### [Exercise brief]
Copy out all lines in the data below containing the string "metrics".

[Saved entries]
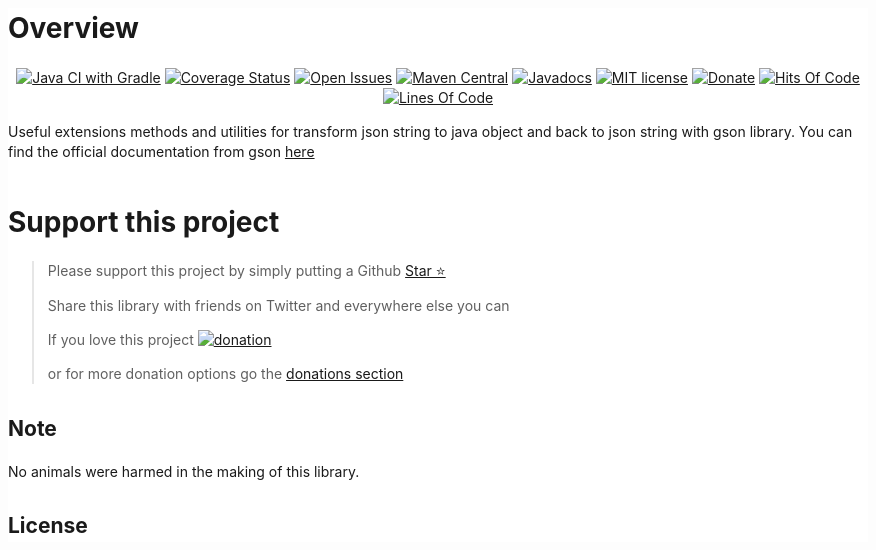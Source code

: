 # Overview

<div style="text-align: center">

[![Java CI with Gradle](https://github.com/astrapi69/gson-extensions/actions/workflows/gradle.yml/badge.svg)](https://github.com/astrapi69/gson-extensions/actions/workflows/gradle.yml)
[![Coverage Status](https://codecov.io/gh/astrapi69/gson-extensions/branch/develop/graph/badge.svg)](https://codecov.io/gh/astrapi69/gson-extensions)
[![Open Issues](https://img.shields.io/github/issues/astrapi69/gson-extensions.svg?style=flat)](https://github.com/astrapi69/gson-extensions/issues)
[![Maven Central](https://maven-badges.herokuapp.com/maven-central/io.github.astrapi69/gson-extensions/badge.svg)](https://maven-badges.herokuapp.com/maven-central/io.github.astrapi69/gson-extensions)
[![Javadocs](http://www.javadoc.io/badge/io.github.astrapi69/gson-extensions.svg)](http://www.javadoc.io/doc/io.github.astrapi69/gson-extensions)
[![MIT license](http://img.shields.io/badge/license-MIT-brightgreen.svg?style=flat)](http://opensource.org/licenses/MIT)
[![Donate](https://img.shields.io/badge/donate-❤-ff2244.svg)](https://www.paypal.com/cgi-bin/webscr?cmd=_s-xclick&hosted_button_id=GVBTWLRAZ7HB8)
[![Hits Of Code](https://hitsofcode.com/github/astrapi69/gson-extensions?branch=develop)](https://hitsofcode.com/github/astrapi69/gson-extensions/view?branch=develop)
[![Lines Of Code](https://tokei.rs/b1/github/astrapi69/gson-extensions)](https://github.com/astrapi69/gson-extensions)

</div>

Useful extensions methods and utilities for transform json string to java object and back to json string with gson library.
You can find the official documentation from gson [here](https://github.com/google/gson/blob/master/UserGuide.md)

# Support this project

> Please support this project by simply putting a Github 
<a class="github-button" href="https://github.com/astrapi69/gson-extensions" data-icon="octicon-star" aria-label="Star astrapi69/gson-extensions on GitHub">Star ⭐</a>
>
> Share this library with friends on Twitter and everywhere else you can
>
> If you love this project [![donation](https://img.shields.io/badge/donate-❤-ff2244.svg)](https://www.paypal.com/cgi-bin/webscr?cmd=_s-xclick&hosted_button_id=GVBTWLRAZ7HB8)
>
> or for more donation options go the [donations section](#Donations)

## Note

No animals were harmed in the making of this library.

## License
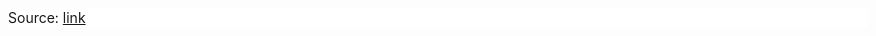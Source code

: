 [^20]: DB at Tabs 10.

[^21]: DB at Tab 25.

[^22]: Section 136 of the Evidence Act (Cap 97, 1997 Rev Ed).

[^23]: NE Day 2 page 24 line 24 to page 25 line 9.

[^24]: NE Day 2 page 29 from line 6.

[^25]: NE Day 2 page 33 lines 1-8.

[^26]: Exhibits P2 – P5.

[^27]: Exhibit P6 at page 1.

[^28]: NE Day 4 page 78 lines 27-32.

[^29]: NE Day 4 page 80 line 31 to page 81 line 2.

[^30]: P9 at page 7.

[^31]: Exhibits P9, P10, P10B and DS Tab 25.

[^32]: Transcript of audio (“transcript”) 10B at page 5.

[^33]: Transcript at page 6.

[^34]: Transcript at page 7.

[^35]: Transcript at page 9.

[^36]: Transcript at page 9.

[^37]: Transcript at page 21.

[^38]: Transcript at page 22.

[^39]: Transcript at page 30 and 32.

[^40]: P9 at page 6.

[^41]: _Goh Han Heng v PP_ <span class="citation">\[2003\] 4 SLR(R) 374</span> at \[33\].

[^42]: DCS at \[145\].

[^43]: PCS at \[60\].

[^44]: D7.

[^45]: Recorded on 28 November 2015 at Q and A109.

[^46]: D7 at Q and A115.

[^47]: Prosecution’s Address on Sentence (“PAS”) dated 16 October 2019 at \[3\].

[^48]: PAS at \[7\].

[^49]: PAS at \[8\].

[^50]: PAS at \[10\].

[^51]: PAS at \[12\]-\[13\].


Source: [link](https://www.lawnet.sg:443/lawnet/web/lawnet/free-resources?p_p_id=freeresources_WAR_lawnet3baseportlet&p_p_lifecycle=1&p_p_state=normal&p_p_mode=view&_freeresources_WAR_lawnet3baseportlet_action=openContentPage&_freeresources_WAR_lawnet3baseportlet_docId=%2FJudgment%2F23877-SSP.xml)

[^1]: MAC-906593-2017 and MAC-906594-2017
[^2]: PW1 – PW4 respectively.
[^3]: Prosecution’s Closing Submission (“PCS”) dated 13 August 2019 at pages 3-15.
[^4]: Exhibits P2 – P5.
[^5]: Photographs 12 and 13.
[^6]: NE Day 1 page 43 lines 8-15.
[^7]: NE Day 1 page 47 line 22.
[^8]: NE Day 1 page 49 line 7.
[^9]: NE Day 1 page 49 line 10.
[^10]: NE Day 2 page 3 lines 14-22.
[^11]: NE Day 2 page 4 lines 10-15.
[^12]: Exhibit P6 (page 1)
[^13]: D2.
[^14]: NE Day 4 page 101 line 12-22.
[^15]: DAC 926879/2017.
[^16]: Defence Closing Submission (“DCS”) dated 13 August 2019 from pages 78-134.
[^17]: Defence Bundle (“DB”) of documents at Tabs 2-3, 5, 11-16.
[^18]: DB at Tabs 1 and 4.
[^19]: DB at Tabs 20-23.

==

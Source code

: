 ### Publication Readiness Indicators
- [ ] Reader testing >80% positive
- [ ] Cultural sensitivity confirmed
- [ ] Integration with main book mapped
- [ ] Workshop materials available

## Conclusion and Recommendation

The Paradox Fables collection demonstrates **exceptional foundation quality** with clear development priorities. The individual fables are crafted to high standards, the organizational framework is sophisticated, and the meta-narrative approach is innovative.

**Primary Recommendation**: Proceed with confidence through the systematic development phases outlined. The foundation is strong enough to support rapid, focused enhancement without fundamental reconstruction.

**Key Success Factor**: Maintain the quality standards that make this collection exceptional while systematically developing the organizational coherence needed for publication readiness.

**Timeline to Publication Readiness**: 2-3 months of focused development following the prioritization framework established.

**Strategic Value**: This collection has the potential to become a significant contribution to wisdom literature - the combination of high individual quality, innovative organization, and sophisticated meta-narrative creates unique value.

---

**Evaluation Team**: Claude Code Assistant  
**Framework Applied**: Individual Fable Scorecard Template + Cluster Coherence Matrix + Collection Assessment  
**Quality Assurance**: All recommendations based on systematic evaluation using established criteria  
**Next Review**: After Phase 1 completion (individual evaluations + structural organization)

--

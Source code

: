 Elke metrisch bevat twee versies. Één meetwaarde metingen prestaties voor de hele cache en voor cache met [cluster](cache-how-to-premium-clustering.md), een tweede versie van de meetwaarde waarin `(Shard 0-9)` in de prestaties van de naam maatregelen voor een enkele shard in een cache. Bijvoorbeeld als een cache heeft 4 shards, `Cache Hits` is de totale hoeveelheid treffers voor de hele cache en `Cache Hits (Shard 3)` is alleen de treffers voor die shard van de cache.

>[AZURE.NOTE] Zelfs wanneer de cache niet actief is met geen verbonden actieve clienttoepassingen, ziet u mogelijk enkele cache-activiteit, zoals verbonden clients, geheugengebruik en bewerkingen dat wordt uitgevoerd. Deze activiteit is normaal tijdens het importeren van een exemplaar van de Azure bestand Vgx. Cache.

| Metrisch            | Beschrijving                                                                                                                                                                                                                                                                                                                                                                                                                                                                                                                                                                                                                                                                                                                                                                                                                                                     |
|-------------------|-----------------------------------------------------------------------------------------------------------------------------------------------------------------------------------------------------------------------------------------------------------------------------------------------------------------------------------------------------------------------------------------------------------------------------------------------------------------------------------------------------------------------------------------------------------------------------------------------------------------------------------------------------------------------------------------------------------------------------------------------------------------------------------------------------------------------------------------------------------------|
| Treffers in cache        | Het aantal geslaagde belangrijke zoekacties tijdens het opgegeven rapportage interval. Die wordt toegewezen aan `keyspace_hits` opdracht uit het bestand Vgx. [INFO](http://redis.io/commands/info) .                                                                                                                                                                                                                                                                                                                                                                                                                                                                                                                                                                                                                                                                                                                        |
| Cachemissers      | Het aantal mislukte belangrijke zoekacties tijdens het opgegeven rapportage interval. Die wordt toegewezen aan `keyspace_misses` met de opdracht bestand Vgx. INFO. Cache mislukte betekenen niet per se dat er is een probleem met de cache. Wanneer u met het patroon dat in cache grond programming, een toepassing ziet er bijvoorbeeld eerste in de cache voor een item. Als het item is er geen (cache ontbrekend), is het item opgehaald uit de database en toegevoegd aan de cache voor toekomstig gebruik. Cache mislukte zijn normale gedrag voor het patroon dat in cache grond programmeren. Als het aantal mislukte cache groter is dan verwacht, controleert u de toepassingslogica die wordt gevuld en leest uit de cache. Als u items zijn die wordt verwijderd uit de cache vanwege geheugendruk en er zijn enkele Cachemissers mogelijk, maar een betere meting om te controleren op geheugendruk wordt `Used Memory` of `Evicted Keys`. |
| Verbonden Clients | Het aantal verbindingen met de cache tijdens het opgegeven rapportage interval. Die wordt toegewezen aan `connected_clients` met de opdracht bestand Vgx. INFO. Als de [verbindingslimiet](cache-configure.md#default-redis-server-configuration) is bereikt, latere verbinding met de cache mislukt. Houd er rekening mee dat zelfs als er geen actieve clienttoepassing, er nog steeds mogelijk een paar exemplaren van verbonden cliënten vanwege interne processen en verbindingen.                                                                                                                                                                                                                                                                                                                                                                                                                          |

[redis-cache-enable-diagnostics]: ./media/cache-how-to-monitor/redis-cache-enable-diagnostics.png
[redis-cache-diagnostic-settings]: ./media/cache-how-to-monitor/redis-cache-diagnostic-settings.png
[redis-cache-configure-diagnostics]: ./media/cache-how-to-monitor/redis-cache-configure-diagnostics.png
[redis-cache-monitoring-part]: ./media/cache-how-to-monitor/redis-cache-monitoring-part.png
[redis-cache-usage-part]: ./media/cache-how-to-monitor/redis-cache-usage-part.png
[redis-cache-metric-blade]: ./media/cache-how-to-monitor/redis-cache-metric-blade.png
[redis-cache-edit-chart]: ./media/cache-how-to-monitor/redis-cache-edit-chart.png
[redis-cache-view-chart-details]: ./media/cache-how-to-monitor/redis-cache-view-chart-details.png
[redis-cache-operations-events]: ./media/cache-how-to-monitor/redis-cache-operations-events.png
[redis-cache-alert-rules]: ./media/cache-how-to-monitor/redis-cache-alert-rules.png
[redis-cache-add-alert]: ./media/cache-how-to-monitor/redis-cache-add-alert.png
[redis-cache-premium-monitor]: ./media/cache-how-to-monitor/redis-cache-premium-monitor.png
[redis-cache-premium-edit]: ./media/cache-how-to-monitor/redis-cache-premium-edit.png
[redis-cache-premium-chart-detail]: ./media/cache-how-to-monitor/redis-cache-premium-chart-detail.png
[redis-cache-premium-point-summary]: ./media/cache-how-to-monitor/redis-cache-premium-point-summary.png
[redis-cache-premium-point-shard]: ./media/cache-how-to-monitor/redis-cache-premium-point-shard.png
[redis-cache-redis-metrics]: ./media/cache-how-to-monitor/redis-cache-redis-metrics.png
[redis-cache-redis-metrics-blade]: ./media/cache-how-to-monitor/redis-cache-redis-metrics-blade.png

### [Solution for this exercise]
[redis-cache-redis-metrics]: ./media/cache-how-to-monitor/redis-cache-redis-metrics.png
[redis-cache-redis-metrics-blade]: ./media/cache-how-to-monitor/redis-cache-redis-metrics-blade.png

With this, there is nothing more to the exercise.